What do journalists do when they can’t write about the news?

What do journalists do when they can’t write about the news?

Oscar Wilde is quoted as saying “the one duty we owe to history is to rewrite it.” Recently, for some reason, Turkish journalists have been taking this duty upon themselves.

Why? Well, to begin with, it is safer. All the protagonists are dead, so no one can complain, or call your editor, or call you a terrorist, or sue you, or put you in jail. It is like a soldier staying at home and playing World War II games all day. You can die as many times as you want without any of the real consequences: Cheap thrills without any of the responsibility. That’s why rewriting history should be the number one item in “The Journalist’s Guide to Survival under Unseemly Circumstances.” Find documents, and if there are no documents that’s what Photoshop is for.

Turkey’s daily Yeni Şafak took the prize in this category last week, with a news story about how Atatürk was allegedly murdered by İsmet İnönü. İnönü became the second president of the recently established Turkish Republic in 1938, right after Atatürk’s death. Yeni Şafak printed a story with “new evidence” unearthed by an anonymous journalist “proving” that Atatürk was heinously poisoned by İnönü. The documents cited by the article (which can be seen on their website) appear to be printed on yellow, old-timey paper covered in water marks. But whoever wrote them presciently used a language that the average Turk in 2015 can easily understand, in a font that – as other journalists discovered – was actually a Microsoft Word font. The Ottoman Empire might have been a latecomer to the printing press, but it turns out we were in fact way ahead of the curve on digital communications.

Yeni Şafak asked Professor İlber Ortaylı about his views on the alleged documents, and was baffled when the renowned historian said he thought the matter was idiotic.
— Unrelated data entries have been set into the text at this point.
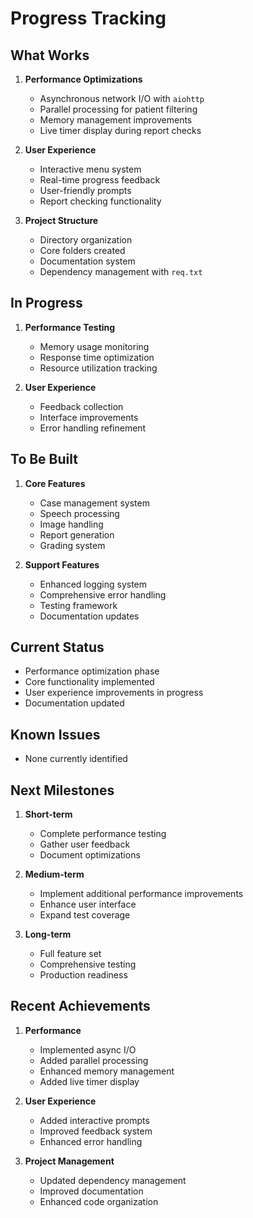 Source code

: # Progress Tracking

## What Works
1. **Performance Optimizations**
   - Asynchronous network I/O with `aiohttp`
   - Parallel processing for patient filtering
   - Memory management improvements
   - Live timer display during report checks

2. **User Experience**
   - Interactive menu system
   - Real-time progress feedback
   - User-friendly prompts
   - Report checking functionality

3. **Project Structure**
   - Directory organization
   - Core folders created
   - Documentation system
   - Dependency management with `req.txt`

## In Progress
1. **Performance Testing**
   - Memory usage monitoring
   - Response time optimization
   - Resource utilization tracking

2. **User Experience**
   - Feedback collection
   - Interface improvements
   - Error handling refinement

## To Be Built
1. **Core Features**
   - Case management system
   - Speech processing
   - Image handling
   - Report generation
   - Grading system

2. **Support Features**
   - Enhanced logging system
   - Comprehensive error handling
   - Testing framework
   - Documentation updates

## Current Status
- Performance optimization phase
- Core functionality implemented
- User experience improvements in progress
- Documentation updated

## Known Issues
- None currently identified

## Next Milestones
1. **Short-term**
   - Complete performance testing
   - Gather user feedback
   - Document optimizations

2. **Medium-term**
   - Implement additional performance improvements
   - Enhance user interface
   - Expand test coverage

3. **Long-term**
   - Full feature set
   - Comprehensive testing
   - Production readiness

## Recent Achievements
1. **Performance**
   - Implemented async I/O
   - Added parallel processing
   - Enhanced memory management
   - Added live timer display

2. **User Experience**
   - Added interactive prompts
   - Improved feedback system
   - Enhanced error handling

3. **Project Management**
   - Updated dependency management
   - Improved documentation
   - Enhanced code organization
He seemed to think journalists should focus on writing news and leave history to professional historians. “Newspapers do this all the time. They think they are establishing a new Turkey. Like hell they are,” he said (according my rough translation). To Yeni Şafak’s credit, they did publish what appeared to be the genuine conversation with the historian, even if it was with the headline “İlber Ortaylı exceeds his limits,” alongside the claim that he “couldn’t handle” the new evidence.

Alas, this story is only one example of a developing trend in Turkish journalism. What is really worrying about this trend is the morbidity of all of the stories. Why does it always have to be murder and deceit?
 
The obvious answer is the catchy headlines this gives. But does it have to be so weird or kinky? As a 50-year-old-plus veteran citizen of this country, I am worried by the amount of poison, sex and conspiracies that I am exposed to in the news on a daily basis.

The erosion of quality in mainstream news might have something to do with the environment journalists find themselves in today. Turkey, after all, was the world champion in the number of journalists jailed in both 2012 and 2013, incarcerating more than 40 journalists every year. In those years, we triumphed over other pioneers of freedom of the press and expression, such as China and Iran. Since 2014, however, Turkey no longer holds this venerable title - though it is still among the top 10 countries for jailed journalists. With seven journalists jailed in 2014, Turkey was 9th in the list, putting it above Bahrain and below Azerbaijan. But journalists know that their country could climb back up that ladder, thus putting them in a dilemma: Either write about people who still shape events and risk trouble, or write about dead people. It’s a tough profession.

But there still seems to be some who don’t know what’s good for them. One look at the latest Amnesty International Bulletin this week had two pieces of news about Turkey. The good news first: The prosecutor of Dutch journalist Frederike Geerdink, who was tried this week for allegedly praising the outlawed Kurdistan Workers’ Party (PKK), asked for her acquittal. The bad news: Ceyda Karan and Hikmet Çetinkaya are to be tried for publishing excerpts from the Charlie Hebdo magazine. They should have read their copies of the “Journalists Guide to Survival under Unseemly Circumstances” more carefully. It would have been the safer thing to do.

Of course, in some instances, rewriting history might not only be about safety. Orwell put it best when he said, “whoever controls the past, controls the future, and who controls the present, controls the past.”